Search the records for the string "module" and return each line that has it.

··········

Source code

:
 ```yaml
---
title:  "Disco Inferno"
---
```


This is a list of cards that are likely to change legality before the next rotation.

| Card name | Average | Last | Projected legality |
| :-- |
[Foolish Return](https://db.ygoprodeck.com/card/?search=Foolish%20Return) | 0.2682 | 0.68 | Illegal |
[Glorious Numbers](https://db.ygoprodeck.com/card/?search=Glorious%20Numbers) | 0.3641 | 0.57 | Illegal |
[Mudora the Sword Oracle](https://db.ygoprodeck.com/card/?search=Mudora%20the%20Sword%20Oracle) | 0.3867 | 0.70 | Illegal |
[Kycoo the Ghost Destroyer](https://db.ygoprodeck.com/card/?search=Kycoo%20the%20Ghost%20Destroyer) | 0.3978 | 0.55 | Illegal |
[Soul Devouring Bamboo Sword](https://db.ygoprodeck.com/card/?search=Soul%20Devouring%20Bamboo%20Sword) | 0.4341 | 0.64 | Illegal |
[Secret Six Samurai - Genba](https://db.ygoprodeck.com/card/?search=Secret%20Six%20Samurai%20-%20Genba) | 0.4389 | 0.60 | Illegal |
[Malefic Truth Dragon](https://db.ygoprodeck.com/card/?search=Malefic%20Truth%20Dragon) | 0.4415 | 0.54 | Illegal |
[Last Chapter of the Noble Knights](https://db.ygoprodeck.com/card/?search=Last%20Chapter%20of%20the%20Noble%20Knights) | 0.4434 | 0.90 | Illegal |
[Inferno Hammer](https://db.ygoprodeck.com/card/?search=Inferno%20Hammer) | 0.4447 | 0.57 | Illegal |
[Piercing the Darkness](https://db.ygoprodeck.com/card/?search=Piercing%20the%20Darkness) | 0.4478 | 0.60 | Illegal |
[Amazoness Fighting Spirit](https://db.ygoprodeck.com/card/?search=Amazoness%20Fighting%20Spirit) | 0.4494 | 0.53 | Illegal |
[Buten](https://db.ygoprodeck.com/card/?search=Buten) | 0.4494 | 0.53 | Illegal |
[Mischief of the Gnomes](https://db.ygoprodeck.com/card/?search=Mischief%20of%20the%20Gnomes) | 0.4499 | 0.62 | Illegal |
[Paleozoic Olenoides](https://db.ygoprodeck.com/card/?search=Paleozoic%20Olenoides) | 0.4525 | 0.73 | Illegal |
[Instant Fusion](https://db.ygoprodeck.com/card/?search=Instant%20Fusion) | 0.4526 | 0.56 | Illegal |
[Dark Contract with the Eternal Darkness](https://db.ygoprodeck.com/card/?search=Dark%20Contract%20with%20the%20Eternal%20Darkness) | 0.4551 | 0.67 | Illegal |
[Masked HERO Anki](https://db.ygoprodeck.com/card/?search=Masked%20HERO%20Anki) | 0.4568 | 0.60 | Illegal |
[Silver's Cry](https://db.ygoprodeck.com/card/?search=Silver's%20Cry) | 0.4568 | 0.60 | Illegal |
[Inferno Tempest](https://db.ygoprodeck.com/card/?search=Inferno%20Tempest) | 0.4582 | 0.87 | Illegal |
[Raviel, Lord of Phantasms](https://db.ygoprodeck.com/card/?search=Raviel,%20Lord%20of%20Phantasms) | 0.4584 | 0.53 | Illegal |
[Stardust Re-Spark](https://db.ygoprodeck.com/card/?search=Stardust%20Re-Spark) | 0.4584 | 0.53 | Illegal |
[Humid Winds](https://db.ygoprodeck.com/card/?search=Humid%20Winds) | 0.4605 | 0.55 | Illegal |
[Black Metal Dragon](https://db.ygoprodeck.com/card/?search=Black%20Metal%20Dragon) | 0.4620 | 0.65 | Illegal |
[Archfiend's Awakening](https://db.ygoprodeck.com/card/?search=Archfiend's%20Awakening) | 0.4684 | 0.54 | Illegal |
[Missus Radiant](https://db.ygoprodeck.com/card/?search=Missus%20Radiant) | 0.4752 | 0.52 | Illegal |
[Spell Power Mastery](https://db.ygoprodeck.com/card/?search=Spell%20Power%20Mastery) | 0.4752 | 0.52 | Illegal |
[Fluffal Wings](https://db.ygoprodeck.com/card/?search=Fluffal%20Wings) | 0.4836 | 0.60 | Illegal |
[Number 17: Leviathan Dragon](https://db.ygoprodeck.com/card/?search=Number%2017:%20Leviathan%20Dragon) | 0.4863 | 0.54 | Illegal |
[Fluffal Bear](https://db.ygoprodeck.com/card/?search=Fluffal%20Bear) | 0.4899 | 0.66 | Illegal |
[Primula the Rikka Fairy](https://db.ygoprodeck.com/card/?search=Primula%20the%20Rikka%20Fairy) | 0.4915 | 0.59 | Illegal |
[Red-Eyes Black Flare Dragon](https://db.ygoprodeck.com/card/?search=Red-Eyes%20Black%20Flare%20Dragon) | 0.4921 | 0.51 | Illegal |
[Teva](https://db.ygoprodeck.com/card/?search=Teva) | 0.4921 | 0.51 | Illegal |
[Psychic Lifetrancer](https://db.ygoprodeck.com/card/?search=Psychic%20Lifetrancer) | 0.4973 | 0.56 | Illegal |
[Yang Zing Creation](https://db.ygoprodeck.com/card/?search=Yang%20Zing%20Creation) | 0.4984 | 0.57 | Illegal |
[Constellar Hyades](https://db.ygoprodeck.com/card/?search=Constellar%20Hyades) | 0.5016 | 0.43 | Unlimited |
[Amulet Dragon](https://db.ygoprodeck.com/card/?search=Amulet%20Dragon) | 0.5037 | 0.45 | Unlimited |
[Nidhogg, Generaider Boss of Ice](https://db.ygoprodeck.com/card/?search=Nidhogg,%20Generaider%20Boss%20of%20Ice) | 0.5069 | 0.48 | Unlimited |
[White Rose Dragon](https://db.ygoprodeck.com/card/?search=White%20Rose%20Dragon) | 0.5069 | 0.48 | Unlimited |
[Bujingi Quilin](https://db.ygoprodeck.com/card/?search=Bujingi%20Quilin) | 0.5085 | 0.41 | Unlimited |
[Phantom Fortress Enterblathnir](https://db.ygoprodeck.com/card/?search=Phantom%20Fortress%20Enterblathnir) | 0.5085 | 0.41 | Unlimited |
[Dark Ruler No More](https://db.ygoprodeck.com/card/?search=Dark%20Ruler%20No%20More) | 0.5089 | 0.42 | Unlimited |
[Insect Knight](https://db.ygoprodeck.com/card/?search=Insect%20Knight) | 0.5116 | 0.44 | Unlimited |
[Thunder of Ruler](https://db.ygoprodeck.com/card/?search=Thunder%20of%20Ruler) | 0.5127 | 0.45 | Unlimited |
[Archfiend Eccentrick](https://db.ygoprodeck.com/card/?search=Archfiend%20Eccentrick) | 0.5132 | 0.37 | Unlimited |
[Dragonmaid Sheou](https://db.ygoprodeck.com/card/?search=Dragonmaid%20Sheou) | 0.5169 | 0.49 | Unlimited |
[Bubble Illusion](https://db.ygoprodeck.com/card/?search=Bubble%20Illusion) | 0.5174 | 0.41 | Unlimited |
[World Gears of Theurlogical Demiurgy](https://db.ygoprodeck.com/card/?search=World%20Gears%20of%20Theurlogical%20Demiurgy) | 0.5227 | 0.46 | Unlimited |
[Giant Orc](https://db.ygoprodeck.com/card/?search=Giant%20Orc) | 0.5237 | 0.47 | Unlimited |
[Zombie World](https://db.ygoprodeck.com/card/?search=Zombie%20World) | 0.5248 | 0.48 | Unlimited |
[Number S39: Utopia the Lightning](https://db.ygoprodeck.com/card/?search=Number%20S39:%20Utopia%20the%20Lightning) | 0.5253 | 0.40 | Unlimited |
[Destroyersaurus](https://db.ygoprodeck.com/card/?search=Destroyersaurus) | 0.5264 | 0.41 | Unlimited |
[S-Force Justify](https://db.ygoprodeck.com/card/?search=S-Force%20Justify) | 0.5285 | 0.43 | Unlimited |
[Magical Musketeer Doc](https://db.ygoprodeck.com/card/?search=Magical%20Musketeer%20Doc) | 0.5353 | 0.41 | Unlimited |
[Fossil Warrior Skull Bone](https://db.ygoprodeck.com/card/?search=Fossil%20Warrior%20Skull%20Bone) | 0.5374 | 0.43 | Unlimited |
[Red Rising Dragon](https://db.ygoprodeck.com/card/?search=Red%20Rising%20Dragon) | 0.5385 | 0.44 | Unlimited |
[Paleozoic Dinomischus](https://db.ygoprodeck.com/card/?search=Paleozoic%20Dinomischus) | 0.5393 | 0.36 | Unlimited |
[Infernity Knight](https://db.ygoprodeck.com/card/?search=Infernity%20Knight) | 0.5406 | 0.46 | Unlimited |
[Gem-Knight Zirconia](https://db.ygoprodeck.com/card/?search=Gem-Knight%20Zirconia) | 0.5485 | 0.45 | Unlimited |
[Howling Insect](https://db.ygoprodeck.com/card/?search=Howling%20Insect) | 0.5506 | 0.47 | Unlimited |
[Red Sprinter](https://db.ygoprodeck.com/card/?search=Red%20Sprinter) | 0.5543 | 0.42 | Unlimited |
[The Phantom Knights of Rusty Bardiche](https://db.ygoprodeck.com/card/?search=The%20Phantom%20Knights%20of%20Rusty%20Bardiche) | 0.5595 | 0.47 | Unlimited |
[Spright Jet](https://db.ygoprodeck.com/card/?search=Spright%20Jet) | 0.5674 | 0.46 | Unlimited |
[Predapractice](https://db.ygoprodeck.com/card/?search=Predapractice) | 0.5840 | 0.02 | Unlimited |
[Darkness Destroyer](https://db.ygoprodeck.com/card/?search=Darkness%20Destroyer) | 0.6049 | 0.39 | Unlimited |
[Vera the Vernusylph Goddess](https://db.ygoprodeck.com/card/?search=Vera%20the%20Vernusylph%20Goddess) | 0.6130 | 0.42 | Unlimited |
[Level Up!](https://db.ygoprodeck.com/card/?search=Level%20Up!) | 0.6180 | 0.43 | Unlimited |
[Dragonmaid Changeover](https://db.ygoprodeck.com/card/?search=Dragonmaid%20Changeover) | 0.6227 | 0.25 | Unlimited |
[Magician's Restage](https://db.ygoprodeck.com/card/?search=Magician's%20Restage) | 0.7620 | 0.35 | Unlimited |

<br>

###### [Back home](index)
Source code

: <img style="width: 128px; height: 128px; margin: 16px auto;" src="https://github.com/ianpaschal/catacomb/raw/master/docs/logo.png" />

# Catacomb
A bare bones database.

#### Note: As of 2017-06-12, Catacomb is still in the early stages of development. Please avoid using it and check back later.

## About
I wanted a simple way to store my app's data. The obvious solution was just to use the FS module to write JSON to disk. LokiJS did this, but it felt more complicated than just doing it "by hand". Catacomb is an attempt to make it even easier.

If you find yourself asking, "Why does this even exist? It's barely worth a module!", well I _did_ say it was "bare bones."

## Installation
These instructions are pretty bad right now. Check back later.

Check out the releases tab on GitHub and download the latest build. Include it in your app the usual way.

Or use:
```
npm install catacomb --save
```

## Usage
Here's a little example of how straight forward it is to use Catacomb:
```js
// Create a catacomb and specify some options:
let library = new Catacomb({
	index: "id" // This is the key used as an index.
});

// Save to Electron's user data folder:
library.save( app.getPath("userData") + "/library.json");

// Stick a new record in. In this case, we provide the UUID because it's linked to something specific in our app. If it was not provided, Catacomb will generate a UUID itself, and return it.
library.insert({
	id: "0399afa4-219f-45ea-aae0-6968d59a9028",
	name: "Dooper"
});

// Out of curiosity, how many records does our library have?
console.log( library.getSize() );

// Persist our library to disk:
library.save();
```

··········

Answer to this problem.
I wanted a simple way to store my app's data. The obvious solution was just to use the FS module to write JSON to disk. LokiJS did this, but it felt more complicated than just doing it "by hand". Catacomb is an attempt to make it even easier.
If you find yourself asking, "Why does this even exist? It's barely worth a module!", well I _did_ say it was "bare bones."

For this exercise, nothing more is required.